The company told employees the facility had been "deep cleaned" in accordance with the U.S. Centers for Disease Control and Prevention guidelines.

"It's hard to say you are sanitizing the place, which is not sanitized, by using it every day, the whole time we're there," the Amazon insider said. "Close it down for two days since you hired so many people or allow those who are sick not to feel threatened with their jobs if they need to take off."

The insider says the company eliminated the unlimited time off for employees despite a rise in the number of reported cases among Amazon employees.

Internal communications later revealed new reported cases at the LAS 7 facility on:

  • May 11
  • May 13
  • May 15
  • May 18
  • May 22
  • June 1
  • June 5
  • June 10
  • June 15
  • June 24
  • July 15 (multiple individuals)
  • July 18 (multiple individuals)
  • July 21 (multiple individuals)

The email to employees indicated the company was unable to reveal who had tested positive, citing privacy concerns.

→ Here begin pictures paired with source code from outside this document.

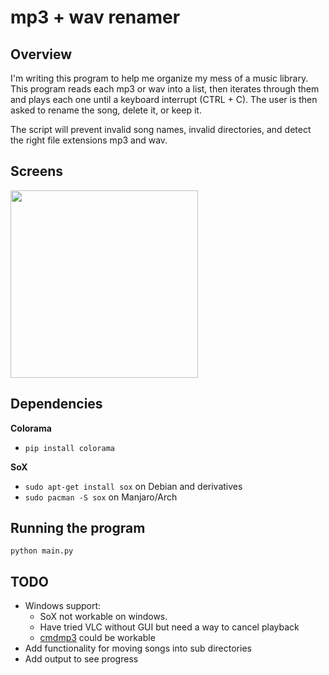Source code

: 
# mp3 + wav renamer

## Overview
I'm writing this program to help me organize my mess of a music library.
This program reads each mp3 or wav into a list, then iterates through them and plays each one until a keyboard interrupt (CTRL + C). The user is then asked to rename the song, delete it, or keep it.

The script will prevent invalid song names, invalid directories, and detect the right file extensions mp3 and wav.

## Screens

<img src="https://github.com/mitchfen/renameMyMusic/blob/master/screenshots/screen1.png" width="300" />

## Dependencies

**Colorama**
* `pip install colorama`

**SoX**
* `sudo apt-get install sox` on Debian and derivatives
* `sudo pacman -S sox` on Manjaro/Arch

## Running the program

`python main.py` 

## TODO

* Windows support:
    * SoX not workable on windows.
    * Have tried VLC without GUI but need a way to cancel playback
    * [cmdmp3](https://github.com/jimlawless/cmdmp3) could be workable
* Add functionality for moving songs into sub directories
* Add output to see progress




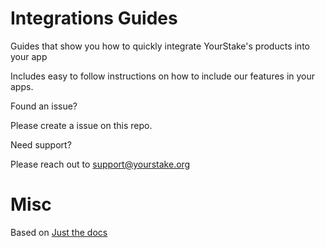 # Integrations Guides

Guides that show you how to quickly integrate YourStake's products into your app

Includes easy to follow instructions on how to include our features in your apps.

Found an issue?

Please create a issue on this repo.

Need support?

Please reach out to support@yourstake.org

# Misc

Based on [Just the docs](https://github.com/pmarsceill/just-the-docs)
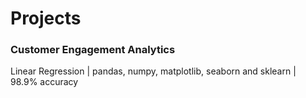 # Projects


### Customer Engagement Analytics
Linear Regression | pandas, numpy, matplotlib, seaborn and sklearn | 98.9% accuracy
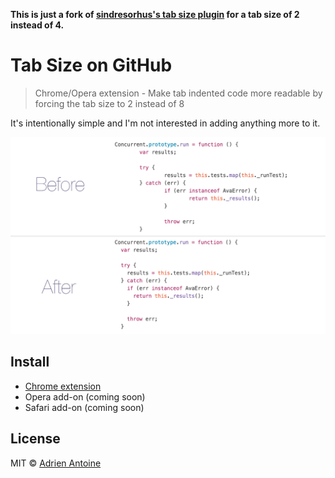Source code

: 
__This is just a fork of [sindresorhus's tab size plugin](https://github.com/sindresorhus/tab-size-on-github) for a tab size of 2 instead of 4.__

# Tab Size on GitHub

> Chrome/Opera extension - Make tab indented code more readable by forcing the tab size to 2 instead of 8

It's intentionally simple and I'm not interested in adding anything more to it.

![](screenshot.png)


## Install

* [Chrome extension](https://chrome.google.com/webstore/detail/tab-size-on-github-size-2/mghflbfcpghfbcldbjfglegbklpljeie)
* Opera add-on (coming soon)
* Safari add-on (coming soon)


## License

MIT © [Adrien Antoine](http://adriantoine.com)
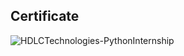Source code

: 
## Certificate

![HDLCTechnologies-PythonInternship](https://i.ibb.co/JFT8WMZ/HDLCTechnologies-Python-Internship.png)
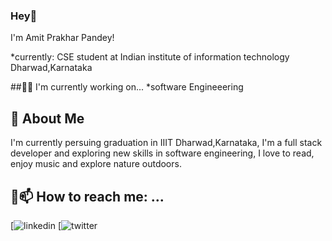 ### Hey👋
I'm Amit Prakhar Pandey!

*currently: CSE student at Indian institute of information technology Dharwad,Karnataka

##👩‍💻 I'm currently working on...
*software Engineeering

## 🚀 About Me
I'm currently persuing graduation in IIIT Dharwad,Karnataka, I'm a full stack  developer and exploring new skills in software engineering, I love to read, enjoy music and explore nature outdoors.

## 🔗📫 How to reach me: ...
[![linkedin](https://www.linkedin.com/in/amit-prakhar-pandey-b537851b0/)
[![twitter](https://twitter.com/amit_prakhar?t=Q0zAbEj26VYWmRtTcPR-Yw&s=09)

<!--
**amit012-bit/amit012-bit** is a ✨ _special_ ✨ repository because its `README.md` (this file) appears on your GitHub profile.

Here are some ideas to get you started:

- 🔭 I’m currently working on ...
- 🌱 I’m currently learning ...
- 👯 I’m looking to collaborate on ...
- 🤔 I’m looking for help with ...
- 💬 Ask me about ...
- 📫 How to reach me: ...
- 😄 Pronouns: ...
- ⚡ Fun fact: ...
-->

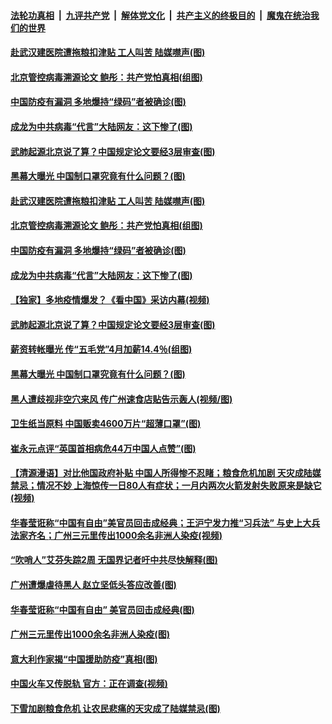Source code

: ####  [法轮功真相](../../../../basic/blob/master/README.md?t=04150230) &nbsp;|&nbsp; [九评共产党](../../../../9ping.md/blob/master/README.md?t=04150230) &nbsp;|&nbsp; [解体党文化](../../../../jtdwh.md/blob/master/README.md?t=04150230)  &nbsp;|&nbsp; [共产主义的终极目的](../../../../gczydzjmd.md/blob/master/README.md?t=04150230) &nbsp;|&nbsp; [魔鬼在统治我们的世界](../../../../mgztzwmdsj.md/blob/master/README.md?t=04150230) 

#### [赴武汉建医院遭拖粮扣津贴 工人叫苦 陆媒噤声(图)](../pages/p1/929814.md?t=04150230) 

#### [北京管控病毒溯源论文 鲍彤：共产党怕真相(组图)](../pages/p1/929802.md?t=04150230) 

#### [中国防疫有漏洞 多地爆持“绿码”者被确诊(图)](../pages/p1/929797.md?t=04150230) 

#### [成龙为中共病毒“代言”大陆网友：这下惨了(图)](../pages/p1/929764.md?t=04150230) 

#### [武肺起源北京说了算？中国规定论文要经3层审查(图)](../pages/p1/929755.md?t=04150230) 

#### [黑幕大曝光 中国制口罩究竟有什么问题？(图)](../pages/p1/929738.md?t=04150230) 

#### [赴武汉建医院遭拖粮扣津贴 工人叫苦 陆媒噤声(图)](../pages/p1/929814.md?t=04150230) 

#### [北京管控病毒溯源论文 鲍彤：共产党怕真相(组图)](../pages/p1/929802.md?t=04150230) 

#### [中国防疫有漏洞 多地爆持“绿码”者被确诊(图)](../pages/p1/929797.md?t=04150230) 

#### [成龙为中共病毒“代言”大陆网友：这下惨了(图)](../pages/p1/929764.md?t=04150230) 

#### [【独家】多地疫情爆发？《看中国》采访内幕(视频)](../pages/p1/929762.md?t=04150230) 

#### [武肺起源北京说了算？中国规定论文要经3层审查(图)](../pages/p1/929755.md?t=04150230) 

#### [薪资转帐曝光 传“五毛党”4月加薪14.4％(组图)](../pages/p1/929732.md?t=04150230) 

#### [黑幕大曝光 中国制口罩究竟有什么问题？(图)](../pages/p1/929738.md?t=04150230) 

#### [黑人遭歧视非空穴来风 传广州速食店贴告示轰人(视频/图)](../pages/p1/929713.md?t=04150230) 

#### [卫生纸当原料 中国贩卖4600万片“超薄口罩”(图)](../pages/p1/929717.md?t=04150230) 

#### [崔永元点评“英国首相病危44万中国人点赞”(图)](../pages/p1/929644.md?t=04150230) 

#### [【清源漫语】对比他国政府补贴 中国人所得惨不忍睹；粮食危机加剧 天灾成陆媒禁忌；情况不妙 上海惊传一日80人有症状；一月内两次火箭发射失败原来是缺它(视频)](../pages/p1/929696.md?t=04150230) 

#### [华春莹诳称“中国有自由”美官员回击成经典；王沪宁发力推“习兵法” 与史上大兵法家齐名；广州三元里传出1000余名非洲人染疫(视频)](../pages/p1/929694.md?t=04150230) 

#### [“吹哨人”艾芬失踪2周 无国界记者吁中共尽快解释(图)](../pages/p1/929674.md?t=04150230) 

#### [广州遭爆虐待黑人 赵立坚低头答应改善(图)](../pages/p1/929658.md?t=04150230) 

#### [华春莹诳称“中国有自由” 美官员回击成经典(图)](../pages/p1/929581.md?t=04150230) 

#### [广州三元里传出1000余名非洲人染疫(图)](../pages/p1/929586.md?t=04150230) 

#### [意大利作家揭“中国援助防疫”真相(图)](../pages/p1/929574.md?t=04150230) 

#### [中国火车又传脱轨 官方：正在调查(视频)](../pages/p1/929577.md?t=04150230) 

#### [下雪加剧粮食危机 让农民悲痛的天灾成了陆媒禁忌(图)](../pages/p1/929559.md?t=04150230) 

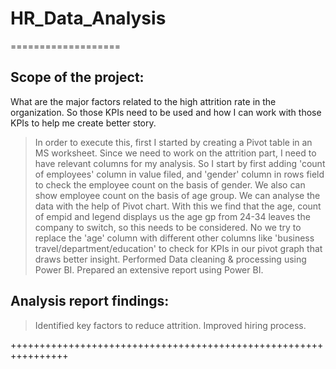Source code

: # HR_Data_Analysis
===================

Scope of the project: 
---------------------
What are the major factors related to the high attrition rate in the organization. So those KPIs need to be used and how I can work with those KPIs to help me create better story.
>In order to execute this, first I started by creating a Pivot table in an MS worksheet.
>Since we need to work on the attrition part, I need to have relevant columns for my analysis. So I start by first adding 'count of employees' column in value filed, and 'gender' column in rows field to check the employee count on the basis of gender. We also can show employee count on the basis of age group. We can analyse the data with the help of Pivot chart. With this we find that the age, count of empid and legend displays us the age gp from 24-34 leaves the company to switch, so this needs to be considered.
>No we try to replace the 'age' column with different other columns like 'business travel/department/education' to check for KPIs in our pivot graph that draws better insight.
>Performed Data cleaning & processing using Power BI.
>Prepared an extensive report using Power BI.

Analysis report findings:
-------------------------
>Identified key factors to reduce attrition.
>Improved hiring process.

++++++++++++++++++++++++++++++++++++++++++++++++++++++++++++++++

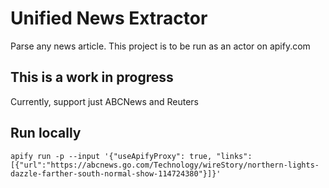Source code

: # Unified News Extractor
Parse any news article. This project is to be run as an actor on apify.com

## This is a work in progress
Currently, support just ABCNews and Reuters

## Run locally
`apify run -p --input '{"useApifyProxy": true, "links":[{"url":"https://abcnews.go.com/Technology/wireStory/northern-lights-dazzle-farther-south-normal-show-114724380"}]}'`
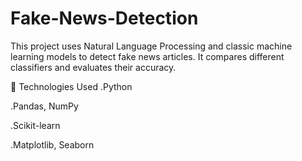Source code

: # Fake-News-Detection
This project uses Natural Language Processing and classic machine learning models to detect fake news articles. It compares different classifiers and evaluates their accuracy.

🔧 Technologies Used
.Python

.Pandas, NumPy

.Scikit-learn

.Matplotlib, Seaborn
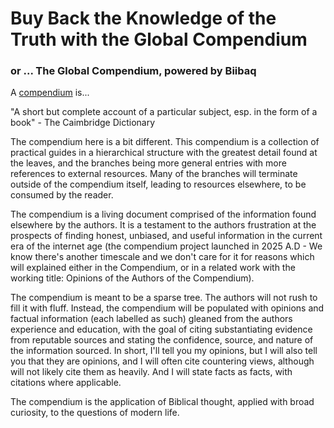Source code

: # Buy Back the Knowledge of the Truth with the Global Compendium

### or ... The Global Compendium, powered by Biibaq

A [compendium](https://dictionary.cambridge.org/dictionary/english/compendium) is...

"A short but complete account of a particular subject, esp. in the form of a book"
    - The Caimbridge Dictionary

The compendium here is a bit different. This compendium is a collection of practical guides
in a hierarchical structure with the greatest detail found at the leaves, and the 
branches being more general entries with more references to external resources.
Many of the branches will terminate outside of the compendium itself, leading to 
resources elsewhere, to be consumed by the reader.

The compendium is a living document comprised of the information found elsewhere by the authors.
It is a testament to the authors frustration at the prospects of finding honest, unbiased, and 
useful information in the current era of the internet age (the compendium project launched in 2025 A.D - We know there's another timescale and we don't care for it for reasons which will explained either in the Compendium, or in a related work with the working title: Opinions of the Authors of the Compendium).

The compendium is meant to be a sparse tree. The authors will not rush to fill it with fluff.
Instead, the compendium will be populated with opinions and factual information (each labelled
as such) gleaned from the authors experience and education, with the goal of citing substantiating
evidence from reputable sources and stating the confidence, source, and nature of the information
sourced. In short, I'll tell you my opinions, but I will also tell you that they are opinions,
and I will often cite countering views, although will not likely cite them as heavily. And I will
state facts as facts, with citations where applicable.

The compendium is the application of Biblical thought, applied with broad curiosity, to the 
questions of modern life. 

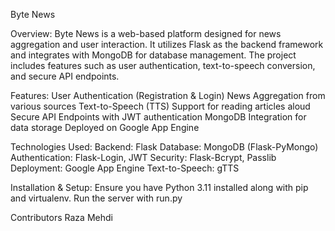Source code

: Byte News

Overview:
Byte News is a web-based platform designed for news aggregation and user interaction. It utilizes Flask as the backend framework and integrates with MongoDB for database management. The project includes features such as user authentication, text-to-speech conversion, and secure API endpoints.

Features:
User Authentication (Registration & Login)
News Aggregation from various sources
Text-to-Speech (TTS) Support for reading articles aloud
Secure API Endpoints with JWT authentication
MongoDB Integration for data storage
Deployed on Google App Engine

Technologies Used:
Backend: Flask
Database: MongoDB (Flask-PyMongo)
Authentication: Flask-Login, JWT
Security: Flask-Bcrypt, Passlib
Deployment: Google App Engine
Text-to-Speech: gTTS

Installation & Setup:
Ensure you have Python 3.11 installed along with pip and virtualenv.
Run the server with run.py

Contributors
Raza Mehdi
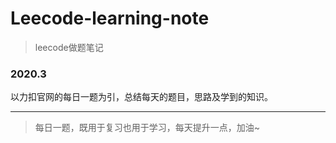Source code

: # Leecode-learning-note
>leecode做题笔记

### 2020.3 
以力扣官网的每日一题为引，总结每天的题目，思路及学到的知识。

---
>每日一题，既用于复习也用于学习，每天提升一点，加油~
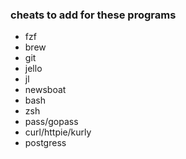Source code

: ### cheats to add for these programs 
- fzf 
- brew
- git
- jello
- jl
- newsboat
- bash
- zsh
- pass/gopass
- curl/httpie/kurly
- postgress 
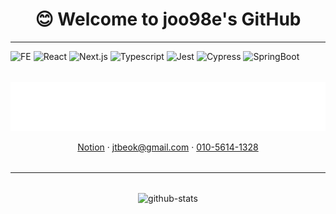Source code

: 
<div align="center">
    <h1>😊 Welcome to joo98e's GitHub</h1>
</div>

---

![FE](https://img.shields.io/badge/Web-Frontend-blue)
![React](https://img.shields.io/badge/React-61DAFB?style=social&logo=React&logoColor=black)
![Next.js](https://img.shields.io/badge/Next.js-white?style=social&logo=Next.js&logoColor=000000)
![Typescript](https://img.shields.io/badge/TypeScript-3178C6?style=social&logo=TypeScript&logoColor=3178C6)
![Jest](https://img.shields.io/badge/Jest-C21325?style=social&logo=Jest&logoColor=C21325)
![Cypress](https://img.shields.io/badge/Cypress-3178C6?style=social&logo=Cypress&logoColor=3178C6)
![SpringBoot](https://img.shields.io/badge/SpringBoot-6DB33F?style=social&logo=Spring&logoColor=6DB33F)


<div align="center" style="margin:2rem 0; ">
    <img src="./src/assets/joo98e.svg" alt="joo98e" />
    <p align="center">
        <a href="https://plastic-carob-cd5.notion.site/ba6ac28bd51047908058f7f59b175143" target="_blank">Notion</a>
        &middot;
        <a href="mailto:jtbeok@gmail.com">jtbeok@gmail.com</a>
        &middot;
        <a href="sms://010-5614-1328">010-5614-1328</a>
    </p>
</div>

---

<p align="center" style="margin-top: 2rem;">
    <img src="https://github-readme-stats.vercel.app/api?username=joo98e&hide=prs&count_private=true&show_icons=true&theme=midnight-purple" alt="github-stats">
</p>

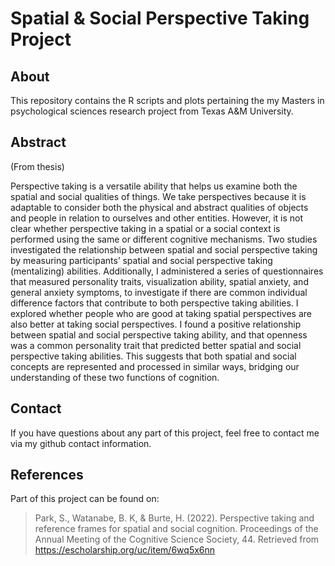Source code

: # Spatial & Social Perspective Taking Project

## About
This repository contains the R scripts and plots pertaining the my Masters in psychological sciences research project from Texas A&M University.

## Abstract
(From thesis)

Perspective taking is a versatile ability that helps us examine both 
the spatial and social qualities of things. We take perspectives because it is 
adaptable to consider both the physical and abstract qualities of objects and 
people in relation to ourselves and other entities. However, it is not clear 
whether perspective taking in a spatial or a social context is performed using 
the same or different cognitive mechanisms. Two studies investigated the 
relationship between spatial and social perspective taking by measuring 
participants’ spatial and social perspective taking (mentalizing) abilities. 
Additionally, I administered a series of questionnaires that measured 
personality traits, visualization ability, spatial anxiety, and general anxiety 
symptoms, to investigate if there are common individual difference factors that 
contribute to both perspective taking abilities. I explored whether 
people who are good at taking spatial perspectives are also better at taking 
social perspectives. I found a positive relationship between spatial 
and social perspective taking ability, and that openness was a common 
personality trait that predicted better spatial and social perspective taking 
abilities. This suggests that both spatial and social concepts are represented 
and processed in similar ways, bridging our understanding of these two 
functions of cognition.

## Contact
If you have questions about any part of this project, feel free to contact me via my github contact information.

## References
Part of this project can be found on:

>Park, S., Watanabe, B. K, & Burte, H. (2022). Perspective taking and reference frames for spatial and social cognition. Proceedings of the Annual Meeting of the Cognitive Science Society, 44. Retrieved from https://escholarship.org/uc/item/6wq5x6nn
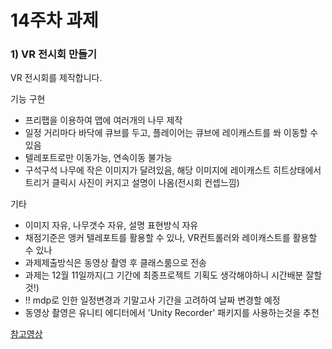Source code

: # 14주차 과제

### 1) VR 전시회 만들기

VR 전시회를 제작합니다.

기능 구현
- 프리팹을 이용하여 맵에 여러개의 나무 제작
- 일정 거리마다 바닥에 큐브를 두고, 플레이어는 큐브에 레이캐스트를 쏴 이동할 수 있음
- 텔레포트로만 이동가능, 연속이동 불가능
- 구석구석 나무에 작은 이미지가 달려있음, 해당 이미지에 레이캐스트 히트상태에서 트리거 클릭시 사진이 커지고 설명이 나옴(전시회 컨셉느낌)

기타
- 이미지 자유, 나무갯수 자유, 설명 표현방식 자유
- 채점기준은 앵커 텔레포트를 활용할 수 있나, VR컨트롤러와 레이캐스트를 활용할 수 있나
- 과제제출방식은 동영상 촬영 후 클래스룸으로 전송
- 과제는 12월 11일까지(그 기간에 최종프로젝트 기획도 생각해야하니 시간배분 잘할것!)
- !! mdp로 인한 일정변경과 기말고사 기간을 고려하여 날짜 변경할 예정
- 동영상 촬영은 유니티 에디터에서 'Unity Recorder' 패키지를 사용하는것을 추천

<a href="https://www.youtube.com/watch?v=b-Epe0_fLvk">참고영상</a>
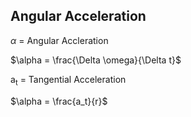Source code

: ## Angular Acceleration
$\alpha$ = Angular Accleration

$\alpha = \frac{\Delta \omega}{\Delta t}$

a<sub>t</sub> = Tangential Acceleration

$\alpha = \frac{a_t}{r}$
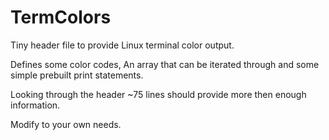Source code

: # TermColors
Tiny header file to provide Linux terminal color output.


Defines some color codes, An array that can be iterated through
and some simple prebuilt print statements. 

Looking through the header ~75 lines should provide more then enough
information.

Modify to your own needs.
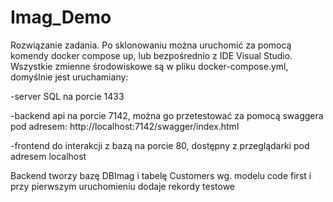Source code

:# Imag_Demo
Rozwiązanie zadania. Po sklonowaniu można uruchomić za pomocą komendy docker compose up, lub bezpośrednio z IDE Visual Studio.
Wszystkie zmienne środowiskowe są w pliku docker-compose.yml, domyślnie jest uruchamiany:

-server SQL na porcie 1433

-backend api na porcie 7142, można go przetestować za pomocą swaggera pod adresem: http://localhost:7142/swagger/index.html

-frontend do interakcji z bazą na porcie 80, dostępny z przeglądarki pod adresem localhost

Backend tworzy bazę DBImag i tabelę Customers wg. modelu code first i przy pierwszym uruchomieniu dodaje rekordy testowe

"We work very hard for these people," the Amazon insider said. "We go above and beyond, and some people I see, they work many, many, many hours just to help those in our community."

In response to a request for comment, Amazon's public relations representatives released generic statements that did not include specific locations or confirmed cases.

"We are supporting the individuals who are recovering. Our top concern is ensuring the health and safety of our employees, and we invested approximately $4 billion from April to June on COVID-related initiatives to get products to customers and keep employees safe," Lisa Guinn, an Amazon spokesperson, said. "This includes spending more than $800 million in the first half of the year on COVID-19 safety measures, with investments in personal protective equipment, enhanced cleaning of our facilities, less efficient process paths that better allow for effective social distancing, higher wages for hourly teams, and developing our own COVID-19 testing capabilities."

Authorities with the Nevada Occupational Safety and Health Administration have revealed that there are multiple, active investigations into local Amazon warehouses. There are two active investigations at the "LAS 7" warehouse, nine active investigations at the "LAS 2" warehouse, and additional complaints at other facilities in the Las Vegas valley.

State authorities could not reveal details about the cases citing the ongoing nature of the investigations.